Мичман Крутов, как и обещал, прибыл на крейсер через три дня, в четверг, помахивая маленьким чемоданчиком, с какими в те годы питерский рабочий люд ходил в баню. Он не сразу ступил на борт, а, поставив чемоданчик у трапа и сказав вахтенному, чтобы постерег его, сначала обошел по стенке дока крейсер со всех сторон и все оглядел, отметив для себя, что работ осталось самое большее дня на четыре и, следовательно, в начале той недели пора будет выводиться, потом по скоб-трапу спустился вниз. На дне каменного мешка, сотворенного человеческими руками, было прохладно и мозгло и пахло гниловато, как в погребе, который давно не проветривался. По мосткам, проложенным наспех и поэтому шатким, он подлез под самое брюхо крейсера, потрогал, хорошо ли просуричили днище и не осталось ли где ракушки; все будто бы было хорошо, но Крутов на всякий случай проворчал:

— Работнички… Все бы абы да как-нибудь. — Он давно скучал по большому делу, и это дело наконец-то пришло, и для полноты жизни ему только осталось вселиться в каюту и написать старухе, Степаниде Ивановне, что он жив и здоров, того, стало быть, и ей желает. Пора было идти представляться начальству, но он не спешил и прошел под корму, где механики возились у винта, но так как это его не касалось, то он и не стал тут задерживаться и теми же мостками возвратился к трапу, поднял голову и ужаснулся, как высоко ему предстояло взбираться, никак не ниже чем на восьмой этаж жилого дома. «Эк меня угораздило, — легонечко попенял он себя, но пеняй не пеняй, а взбираться-то все равно придется, и он, заслышав впереди себя голоса, пошел на эти голоса и скоро увидел матросов, которые накладывали последние мазки ярко-рыжего сурика на нижнюю оконечность форштевня. Матросы были одеты в синие робы и повязаны белыми лоскутами, и все это — и робы и лоскуты — заляпалось суриком, словно матросов окровавили. Крутову что-то не понравилось, и он закричал:

— Не мазюкай кистью, не мазюкай, а втирай сурик, тогда он крепко схватит!

Матрос, работавший кистью, неспешно обернулся: дескать, какого черта еще тут вздумали кричать под руку, и так, видишь, работа не клеится, — и оба ошалели.

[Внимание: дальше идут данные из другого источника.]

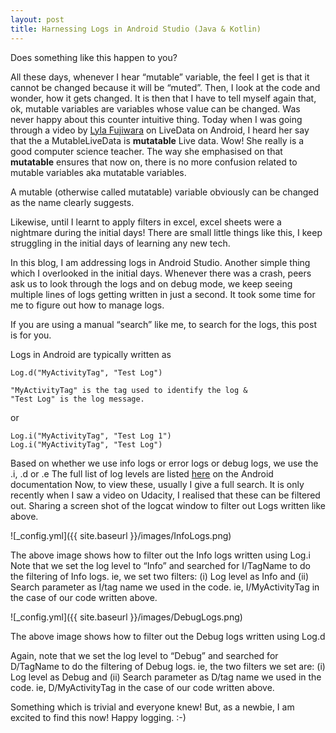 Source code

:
 ```yaml
---
layout: post
title: Harnessing Logs in Android Studio (Java & Kotlin)
---
```


Does something like this happen to you? 

All these days, whenever I hear “mutable” variable, the feel I get is that it cannot be changed because it will be “muted”. Then, I look at the code and wonder, how it gets changed. It is then that I have to tell myself again that, ok, mutable variables are variables whose value can be changed. Was never happy about this counter intuitive thing. Today when I was going through a video by [Lyla Fujiwara](https://medium.com/@lylalyla) on LiveData on Android, I heard her say that the a MutableLiveData is **__mutatable__** Live data. Wow! She really is a good computer science teacher. The way she emphasised on that **__mutatable__** ensures that now on, there is no more confusion related to mutable variables aka mutatable variables. 

A mutable (otherwise called mutatable) variable obviously can be changed as the name clearly suggests. 

Likewise, until I learnt to apply filters in excel, excel sheets were a nightmare during the initial days! There are small little things like this, I keep struggling in the initial days of learning any new tech.

In this blog, I am addressing logs in Android Studio. Another simple thing which I overlooked in the initial days.
Whenever there was a crash, peers ask us to look through the logs and on debug mode, we keep seeing multiple lines of logs getting written in just a second. It took some time for me to figure out how to manage logs.

If you are using a manual “search” like me, to search for the logs, this post is for you.

Logs in Android are typically written as

```
Log.d("MyActivityTag", "Test Log")

"MyActivityTag" is the tag used to identify the log & 
"Test Log" is the log message.
```

or
```
Log.i("MyActivityTag", "Test Log 1")
Log.i("MyActivityTag", "Test Log")
```

Based on whether we use info logs or error logs or debug logs, we use the .i, .d or .e
The full list of log levels are listed [here](https://developer.android.com/studio/debug/am-logcat) on the Android documentation
Now, to view these, usually I give a full search. It is only recently when I saw a video on Udacity, I realised that these can be filtered out.
Sharing a screen shot of the logcat window to filter out Logs written like above.

 ![_config.yml]({{ site.baseurl }}/images/InfoLogs.png)
 
The above image shows how to filter out the Info logs written using Log.i
Note that we set the log level to “Info” and searched for I/TagName to do the filtering of Info logs.
ie, we set two filters:
(i) Log level as Info and
(ii) Search parameter as I/tag name we used in the code. ie, I/MyActivityTag in the case of our code written above.

 ![_config.yml]({{ site.baseurl }}/images/DebugLogs.png)
 
The above image shows how to filter out the Debug logs written using Log.d

Again, note that we set the log level to “Debug” and searched for D/TagName to do the filtering of Debug logs.
ie, the two filters we set are:
(i) Log level as Debug and
(ii) Search parameter as D/tag name we used in the code. ie, D/MyActivityTag in the case of our code written above.

Something which is trivial and everyone knew! But, as a newbie, I am excited to find this now!
Happy logging. :-)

«Не может быть», — подумал Крутов.

«Дядя Миша, откуда бы ему тут взяться?» — подумал и Паленов, не торопясь спустился на мостки, не торопясь же начал вытирать руки ветошью, тем временем зорко следя за Крутовым, и когда увидел, что тот растопырил свои руки, как рак клешни, кинулся ему навстречу, совсем забыв, что роба у него была в сурике и он мог попортить дяде Мише, мичману Крутову, выходной китель, надеваемый только по большим праздникам.

— Здоров, чертяка! — сказал Крутов, когда они пообнимались, и этим «здоров» Крутов и поприветствовал Паленова после разлуки, но в то же время словно бы и отметил для себя, что Паленов уже вошел в силу.

— И вы хорошо выглядите, дядя Миша.

— А хрен ли мне сделается! Я и просолен, и провялен, и проспиртован, так что меня теперь куда хочешь, везде одинаков буду. — Крутов балагурил, а сам тем временем цепким своим взглядом словно бы обшаривал Паленова. Он и находил что-то знакомое в нем, и не находил, но и незнакомое, ярко проступившее в Паленове за эти два года, ему тоже нравилось. «А что, братец, — подумал он, — переведу-ка я тебя с помощью товарища Пологова к себе в команду и сделаю из тебя боцманюгу. Это ничего, что ты комендор. Комендоров на корабле десятки, а боцман один». Но говорить он ничего не стал, только хорошо так усмехнулся и еще раз потрепал Паленова по плечу. Эта неожиданная усмешка и смутила Паленова, и насторожила, он недовольно отстранил плечо, но постарался сделать это незаметно, и Крутов, кажется, не заметил, хотя, может быть, только виду не подал, тем не менее образовалась неловкая заминка, и тогда Паленов преувеличенно веселым голосом спросил, сам даже не поверив, как это у него так ловко получилось:

— А что же Даша?

«Вот и еще один дурак», — с досадой подумал Крутов, но не сказал этого Паленову, только сам спросил:

— Пошабашил, что ли?

— Да нет, тут еще и после обеда хватит.

— Тогда после ужина приходи, поговорим с толком, не спеша, а так, на ходу, говорить — все равно что блох ловить.

— Куда приходить-то? — не понял Паленов.

— В каюту ко мне.

— Куда в каюту?

— Куда, куда, на кудыкину гору! С сегодняшнего дня я у вас главный боцман. Посидим, чайком побалуемся, может, к Михеичу сходим.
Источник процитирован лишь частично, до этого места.